Review: 'Coursing with blue blood' - The Crown returns
Alpha dog Smith reigns supreme as Queen's number 2
A story of life, love and loss and the struggle of a monarchy dealing with an evolving 20th Century Britain.
That was the pitch thrown at me as I lounged on the sofa too tired to enter into the nightly search for something to watch. It wasn't exactly the teaser that got me on the edge of the seat but I acquiesced. But since the coronation of The Crown on Netflix last year I have been enthralled.
That backdrop of recent history coupled with those tales of life and loss intertwined with major world events make it unmissable viewing. Strong writing, solid character development and a stellar cast lined-up to play actual royalty, it's a show that courses blue-blood.
Friday sees the dawn of season two - the last with leads Claire Foy and Matt Smith on their thrones - before a new cast move into the palace. And does it disappoint? In short no.
But then with Netflix's now trademark dedication to quality and that one season of such depth, that was never in doubt. If anything it's a massive improvement on what was a gold standard show already.
While season one had John Lithgow as Churchill stamping his authority all over the show (the story on parliament's gift of a painting to the veteran politician among the many highlights) we have the sickly Anthony Eden in the early episodes.
While Eden is much more assertive with the Queen than his predecessor, there is a yawning gap for a dominate male and up steps Matt Smith as the Duke of Edinburgh - not that he was in any way a lesser character in season one.
The first three episodes pick up where the last season left off with the Duke preparing for his solo tour of the outer reaches of the Commonwealth and the opening of the Olympics.
And he enjoys himself, and too much.
His Philip is the ultimate Alpha male, and marauding around the world in the Royal yacht commanding a group of men as his dutiful wife waits in London, he is in his element. And Smith clearly enjoys it.
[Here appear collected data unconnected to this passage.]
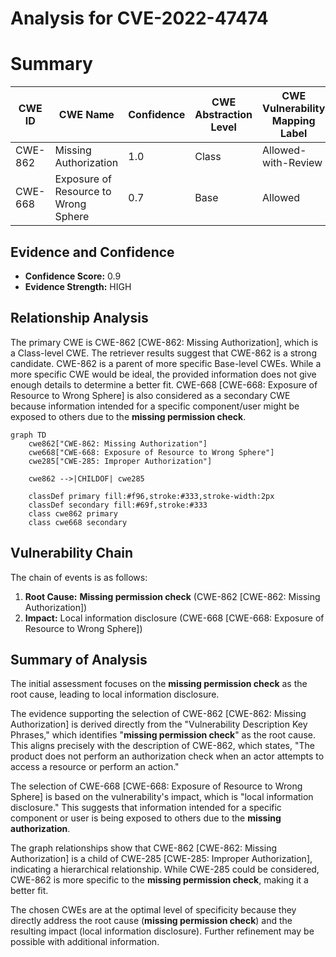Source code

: # Analysis for CVE-2022-47474

# Summary
| CWE ID | CWE Name | Confidence | CWE Abstraction Level | CWE Vulnerability Mapping Label | CWE-Vulnerability Mapping Notes |
|---|---|---|---|---|---|
| CWE-862 | Missing Authorization | 1.0 | Class | Allowed-with-Review | Primary CWE |
| CWE-668 | Exposure of Resource to Wrong Sphere | 0.7 | Base | Allowed | Secondary Candidate |

## Evidence and Confidence

*   **Confidence Score:** 0.9
*   **Evidence Strength:** HIGH

## Relationship Analysis
The primary CWE is CWE-862 [CWE-862: Missing Authorization], which is a Class-level CWE. The retriever results suggest that CWE-862 is a strong candidate. CWE-862 is a parent of more specific Base-level CWEs. While a more specific CWE would be ideal, the provided information does not give enough details to determine a better fit. CWE-668 [CWE-668: Exposure of Resource to Wrong Sphere] is also considered as a secondary CWE because information intended for a specific component/user might be exposed to others due to the **missing permission check**.

```mermaid
graph TD
    cwe862["CWE-862: Missing Authorization"]
    cwe668["CWE-668: Exposure of Resource to Wrong Sphere"]
    cwe285["CWE-285: Improper Authorization"]

    cwe862 -->|CHILDOF| cwe285

    classDef primary fill:#f96,stroke:#333,stroke-width:2px
    classDef secondary fill:#69f,stroke:#333
    class cwe862 primary
    class cwe668 secondary
```

## Vulnerability Chain
The chain of events is as follows:
1.  **Root Cause:** **Missing permission check** (CWE-862 [CWE-862: Missing Authorization])
2.  **Impact:** Local information disclosure (CWE-668 [CWE-668: Exposure of Resource to Wrong Sphere])

## Summary of Analysis
The initial assessment focuses on the **missing permission check** as the root cause, leading to local information disclosure.

The evidence supporting the selection of CWE-862 [CWE-862: Missing Authorization] is derived directly from the "Vulnerability Description Key Phrases," which identifies "**missing permission check**" as the root cause. This aligns precisely with the description of CWE-862, which states, "The product does not perform an authorization check when an actor attempts to access a resource or perform an action."

The selection of CWE-668 [CWE-668: Exposure of Resource to Wrong Sphere] is based on the vulnerability's impact, which is "local information disclosure." This suggests that information intended for a specific component or user is being exposed to others due to the **missing authorization**.

The graph relationships show that CWE-862 [CWE-862: Missing Authorization] is a child of CWE-285 [CWE-285: Improper Authorization], indicating a hierarchical relationship. While CWE-285 could be considered, CWE-862 is more specific to the **missing permission check**, making it a better fit.

The chosen CWEs are at the optimal level of specificity because they directly address the root cause (**missing permission check**) and the resulting impact (local information disclosure). Further refinement may be possible with additional information.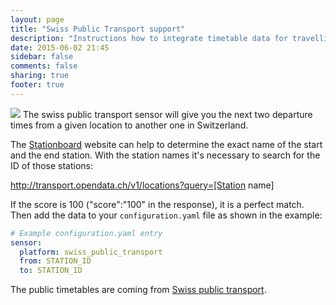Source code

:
 ```yaml
---
layout: page
title: "Swiss Public Transport support"
description: "Instructions how to integrate timetable data for travelling in Switzerland within Home Assistant."
date: 2015-06-02 21:45
sidebar: false
comments: false
sharing: true
footer: true
---
```


<img src='/images/supported_brands/appointment-new.png' class='brand pull-right' />
The swiss public transport sensor will give you the next two departure times from a given location to another one in Switzerland.

The [Stationboard](http://transport.opendata.ch/examples/stationboard.html) website can help to determine the exact name of the start and the end station. With the station names it's necessary to search for the ID of those stations:

http://transport.opendata.ch/v1/locations?query=[Station name]

If the score is 100 ("score":"100" in the response), it is a perfect match. Then add the data to your `configuration.yaml` file as shown in the example:

```yaml
# Example configuration.yaml entry
sensor:
  platform: swiss_public_transport
  from: STATION_ID
  to: STATION_ID

```

The public timetables are coming from [Swiss public transport](http://transport.opendata.ch).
The Duke revels in the attention and pushes the boundaries, but when others go too far the weight and the weight of the Crown bears down on him and he reverts to an almost child-like version of himself, unable to look people in the eye and blame others for a downfall all of his own making.
Like his journey around the world, Smith's performance is a tour-de-force. His mannerism, witticisms, the way he struts around the place, you would nearly think it was the younger sprightly - and innovative - Duke himself.
I may have to declare an interest such is my man crush.
But he is a part of a glistening well-oiled machine. Claire Foy, Vanessa Kirby, Matthew Good all star in their own right. Foy as the lead shows the strains of a monarchy desperately in search of relevance and trying to adapt in an ever-increasingly changing world. The impervious Tommy Lascelles makes a much welcome return. Although I'd never heard of him before, one can't get past the impression Pip Torrens' take on one of the 'men with mustaches' is anything other than bang on.
But it's the world events, the reality of our not too distant past, that for me makes it the epic must-watch blockbuster of a show it is.
The seasons opens with the Suez Canal Crisis and the ruptions it brought right to the heart of government and all the way to the Crown itself. We have the personal tale of Princess Margaret's love life and how the Duke became a Prince.
It's a time when it's ballerinas that catch a prince's eye and not American actresses.
The Windsors are a family with plenty of dark corners in their history that the The Crown doesn't shy away from and in fact it takes them on with devastating effect. The story of the abdicated King's determination to bring about a return to public life is told with such skill it leaves you disgusted and yet it's told with such skill, it is a pleasure to watch.
While I got the entire second season of The Crown, I can't binge and got half-way through so can't vouch for the entire series. Like a good red, I like to savour and enjoy and this is a series to wrap yourself up for these cold dark nights and drink in.
The monarchy, as Philip puts it, has "no room for mistakes, no room for scandal and no room for humanity". The same could be said for The Crown - except it has bags of humanity.
The Crown season two is available from Netflix from Friday, December 8.